I don't know how old Robert and Jossy were at that time but they were certainly in very fine voice.  Anyone familiar with the Watersons will recognise the distinctive accents and dialect here along with the simple musicality of the singing.  Like the Watersons (and the many traditional singers they had learned from) there's no self-conscious or self-agrandising frills and frippery, just honest straight-forward music - singing for friends.

And what songs they are too.  Including three different versions of A Thunnerin' Sort of a Lie (a distant relative of The Derby Ram) and other amusing ditties, there's lots of fabulous choruses and a lovely version of the great lifeboat-men's hymn, Pull for the Shore.  My personal favourite has to be Oh, Where Is My Boy Tonight? - a sentimental song, it's true, but the sentiment here is straight from the heart.  We're told it was a favourite of one of Robert's aunts - until her son was lost at sea.

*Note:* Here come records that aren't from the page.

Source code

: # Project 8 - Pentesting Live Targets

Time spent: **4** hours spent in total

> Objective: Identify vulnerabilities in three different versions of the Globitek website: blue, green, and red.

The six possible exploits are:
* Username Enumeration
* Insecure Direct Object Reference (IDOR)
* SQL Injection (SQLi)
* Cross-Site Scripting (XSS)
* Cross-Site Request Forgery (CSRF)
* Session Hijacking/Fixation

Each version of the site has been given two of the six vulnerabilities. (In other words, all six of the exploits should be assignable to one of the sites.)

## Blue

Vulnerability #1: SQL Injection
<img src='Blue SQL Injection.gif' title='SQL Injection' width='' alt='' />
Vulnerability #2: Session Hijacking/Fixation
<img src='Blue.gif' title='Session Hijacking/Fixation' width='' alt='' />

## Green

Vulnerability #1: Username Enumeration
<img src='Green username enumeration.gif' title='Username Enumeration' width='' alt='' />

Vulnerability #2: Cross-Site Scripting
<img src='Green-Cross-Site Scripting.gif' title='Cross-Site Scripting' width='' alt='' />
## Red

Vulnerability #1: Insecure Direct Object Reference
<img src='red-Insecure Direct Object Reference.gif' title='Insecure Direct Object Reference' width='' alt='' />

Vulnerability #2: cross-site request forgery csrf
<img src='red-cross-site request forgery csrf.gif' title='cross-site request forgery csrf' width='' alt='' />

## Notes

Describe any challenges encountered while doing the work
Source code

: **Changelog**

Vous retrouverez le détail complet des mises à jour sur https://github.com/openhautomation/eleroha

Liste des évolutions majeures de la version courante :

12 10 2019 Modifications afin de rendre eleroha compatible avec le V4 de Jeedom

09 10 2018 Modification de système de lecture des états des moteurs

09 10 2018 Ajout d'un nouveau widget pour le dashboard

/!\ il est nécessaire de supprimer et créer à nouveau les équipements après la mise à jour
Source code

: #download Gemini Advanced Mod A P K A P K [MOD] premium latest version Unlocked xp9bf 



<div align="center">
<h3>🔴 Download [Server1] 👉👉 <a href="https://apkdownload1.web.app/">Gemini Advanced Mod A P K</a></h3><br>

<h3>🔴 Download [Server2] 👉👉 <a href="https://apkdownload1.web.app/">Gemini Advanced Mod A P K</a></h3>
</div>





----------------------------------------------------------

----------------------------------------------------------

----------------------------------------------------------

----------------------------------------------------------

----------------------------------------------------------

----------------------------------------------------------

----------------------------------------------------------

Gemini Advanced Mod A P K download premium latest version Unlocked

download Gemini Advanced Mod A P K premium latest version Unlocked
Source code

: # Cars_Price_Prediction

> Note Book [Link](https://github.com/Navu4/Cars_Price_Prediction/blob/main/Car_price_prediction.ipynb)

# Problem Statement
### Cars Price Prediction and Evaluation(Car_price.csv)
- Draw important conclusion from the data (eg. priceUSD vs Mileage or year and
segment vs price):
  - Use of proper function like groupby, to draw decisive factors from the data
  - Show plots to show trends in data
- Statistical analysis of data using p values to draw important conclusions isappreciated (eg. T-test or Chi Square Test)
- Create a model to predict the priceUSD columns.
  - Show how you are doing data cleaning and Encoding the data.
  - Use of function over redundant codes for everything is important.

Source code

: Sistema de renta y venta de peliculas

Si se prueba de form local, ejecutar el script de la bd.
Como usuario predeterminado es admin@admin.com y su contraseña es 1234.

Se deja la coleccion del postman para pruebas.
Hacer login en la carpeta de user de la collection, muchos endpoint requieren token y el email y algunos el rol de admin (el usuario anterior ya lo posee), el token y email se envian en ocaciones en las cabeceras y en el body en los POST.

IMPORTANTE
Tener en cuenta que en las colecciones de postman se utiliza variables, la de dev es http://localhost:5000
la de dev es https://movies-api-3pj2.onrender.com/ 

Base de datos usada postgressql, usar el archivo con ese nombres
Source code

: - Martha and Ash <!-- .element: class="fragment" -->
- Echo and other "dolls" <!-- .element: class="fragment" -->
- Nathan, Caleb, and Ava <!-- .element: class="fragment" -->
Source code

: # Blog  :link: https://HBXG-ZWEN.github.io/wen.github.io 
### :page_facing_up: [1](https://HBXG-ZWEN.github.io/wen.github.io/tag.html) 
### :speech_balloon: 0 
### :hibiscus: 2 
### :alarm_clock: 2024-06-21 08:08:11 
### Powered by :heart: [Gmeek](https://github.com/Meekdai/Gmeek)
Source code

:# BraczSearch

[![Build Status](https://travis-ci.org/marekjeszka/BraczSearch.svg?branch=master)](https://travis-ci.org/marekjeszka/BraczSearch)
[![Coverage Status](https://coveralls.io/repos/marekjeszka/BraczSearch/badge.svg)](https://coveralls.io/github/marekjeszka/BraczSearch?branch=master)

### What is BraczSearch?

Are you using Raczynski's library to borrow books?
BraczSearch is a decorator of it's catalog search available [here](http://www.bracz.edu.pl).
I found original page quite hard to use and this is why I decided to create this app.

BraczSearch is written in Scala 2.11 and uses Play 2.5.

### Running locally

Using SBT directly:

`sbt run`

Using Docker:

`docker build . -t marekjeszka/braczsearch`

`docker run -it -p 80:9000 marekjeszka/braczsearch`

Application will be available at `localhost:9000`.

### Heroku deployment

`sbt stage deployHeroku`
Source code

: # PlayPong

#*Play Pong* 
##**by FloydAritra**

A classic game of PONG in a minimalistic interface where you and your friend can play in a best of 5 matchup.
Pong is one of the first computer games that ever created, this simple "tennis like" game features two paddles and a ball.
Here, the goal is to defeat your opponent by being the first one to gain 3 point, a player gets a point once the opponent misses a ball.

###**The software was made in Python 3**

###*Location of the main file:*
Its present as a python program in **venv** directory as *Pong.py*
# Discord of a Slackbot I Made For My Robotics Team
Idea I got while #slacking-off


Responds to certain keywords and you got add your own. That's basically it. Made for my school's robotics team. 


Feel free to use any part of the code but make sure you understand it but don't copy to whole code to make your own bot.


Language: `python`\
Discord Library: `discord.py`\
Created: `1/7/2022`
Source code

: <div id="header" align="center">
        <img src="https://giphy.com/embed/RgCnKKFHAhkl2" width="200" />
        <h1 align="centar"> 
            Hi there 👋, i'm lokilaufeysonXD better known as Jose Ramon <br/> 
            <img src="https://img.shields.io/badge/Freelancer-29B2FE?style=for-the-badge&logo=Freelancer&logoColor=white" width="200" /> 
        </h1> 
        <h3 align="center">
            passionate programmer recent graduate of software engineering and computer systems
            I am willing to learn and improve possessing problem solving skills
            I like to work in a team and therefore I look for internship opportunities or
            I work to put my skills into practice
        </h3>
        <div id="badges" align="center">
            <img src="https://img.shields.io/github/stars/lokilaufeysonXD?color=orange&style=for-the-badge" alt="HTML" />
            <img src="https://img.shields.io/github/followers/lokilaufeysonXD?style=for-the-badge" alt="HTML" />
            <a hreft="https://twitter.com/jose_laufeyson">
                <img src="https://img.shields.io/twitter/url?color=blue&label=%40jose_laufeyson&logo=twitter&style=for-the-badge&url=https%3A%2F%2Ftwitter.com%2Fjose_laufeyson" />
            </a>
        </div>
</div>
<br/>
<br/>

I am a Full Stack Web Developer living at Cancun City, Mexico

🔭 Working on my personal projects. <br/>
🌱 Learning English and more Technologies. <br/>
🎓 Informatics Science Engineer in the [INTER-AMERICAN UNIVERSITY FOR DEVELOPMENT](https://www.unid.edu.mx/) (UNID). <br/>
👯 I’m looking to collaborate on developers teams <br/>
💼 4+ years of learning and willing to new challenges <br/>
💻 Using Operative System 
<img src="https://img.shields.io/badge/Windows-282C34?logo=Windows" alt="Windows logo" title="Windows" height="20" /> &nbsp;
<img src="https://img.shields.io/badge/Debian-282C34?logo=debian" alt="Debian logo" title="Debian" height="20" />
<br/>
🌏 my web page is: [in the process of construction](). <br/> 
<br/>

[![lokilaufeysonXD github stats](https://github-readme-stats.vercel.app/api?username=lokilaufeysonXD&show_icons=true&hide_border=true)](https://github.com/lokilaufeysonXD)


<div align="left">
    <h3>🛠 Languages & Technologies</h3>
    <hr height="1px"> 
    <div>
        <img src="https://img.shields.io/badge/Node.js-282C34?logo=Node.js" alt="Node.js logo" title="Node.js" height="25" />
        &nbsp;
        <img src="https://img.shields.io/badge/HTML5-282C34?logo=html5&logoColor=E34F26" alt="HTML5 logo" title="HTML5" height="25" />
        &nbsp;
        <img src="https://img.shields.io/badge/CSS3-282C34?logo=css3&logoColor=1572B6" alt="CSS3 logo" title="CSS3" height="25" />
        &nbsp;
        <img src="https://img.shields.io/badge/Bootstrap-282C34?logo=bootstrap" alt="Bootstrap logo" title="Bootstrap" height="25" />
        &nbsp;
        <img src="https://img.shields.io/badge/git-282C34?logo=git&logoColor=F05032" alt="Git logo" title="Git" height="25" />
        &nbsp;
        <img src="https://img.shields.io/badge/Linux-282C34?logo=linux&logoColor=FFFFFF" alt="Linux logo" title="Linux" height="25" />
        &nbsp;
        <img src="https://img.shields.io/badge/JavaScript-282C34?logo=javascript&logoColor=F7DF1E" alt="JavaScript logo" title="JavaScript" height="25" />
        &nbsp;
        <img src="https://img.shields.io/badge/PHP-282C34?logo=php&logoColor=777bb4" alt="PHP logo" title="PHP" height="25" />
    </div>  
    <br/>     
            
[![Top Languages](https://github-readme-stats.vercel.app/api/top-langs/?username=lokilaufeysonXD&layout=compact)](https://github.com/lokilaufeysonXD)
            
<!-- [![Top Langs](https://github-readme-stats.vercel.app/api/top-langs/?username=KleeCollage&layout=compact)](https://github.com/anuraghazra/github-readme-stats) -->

She never sang it again after that.

Then there's the stories.  These are from a lengthy conversation presented as such but with convenient track separations if you want to revisit a particular favourite.  They are fishermen's tales and poaching yarns and, as the sleeve-notes say, they "speak for themselves ...  One yarn would spark another", resulting in a delightful string of jokes and amusing anecdotes.  But with an undercurrent which I find very interesting.  There's several stories about fisherfolk superstitions and prophetic beliefs, told with a chuckle and comments indicating that these were "obviously" old-fashioned and silly ideas but ... occasional little asides hint that they might possibly have some grounding in truth.  "There was a time when Flamborough fishermen used to believe ... if anyone mentioned a pig ... they wouldn't go to sea ... terrible superstitious ..." but then, in a later story, "On the 9th of February, him and his sons was drowned ... it's true that is".  This is not unusual, even today.  People involved in high-risk jobs such as trawling often have a quiet respect for beliefs that, in public, they laugh about.  Talking about pigs may not be a direct cause of accidents - "obviously" - but, when accidents can easily result in death, why take unnecessary risks?

I love this CD (and, indeed, all such recordings as this).  I sometimes find it hard to understand why most people seem to prefer songs and stories with no depth to them - the soulless pap of commercial and populist entertainment (though I have to admit, all too often I'm just as willing to sink into the mindless drivel.  It's cheaper than alcohol and - possibly - less dangerous than drugs!)  Recordings like this help me to stay in touch with a deeper truth about who I am and where my roots lie and then, I believe that helps me to appreciate other people and their roots.  These fishermen come across as ordinary, hard-working fellows with no pretensions but, when you think about the reality of their lives, they were genuine heroes.  And, as someone once said, "A working-class hero is something to be".  This is a CD with soul and, even better (bearing in mind where my roots lie) it's Yorkshire soul!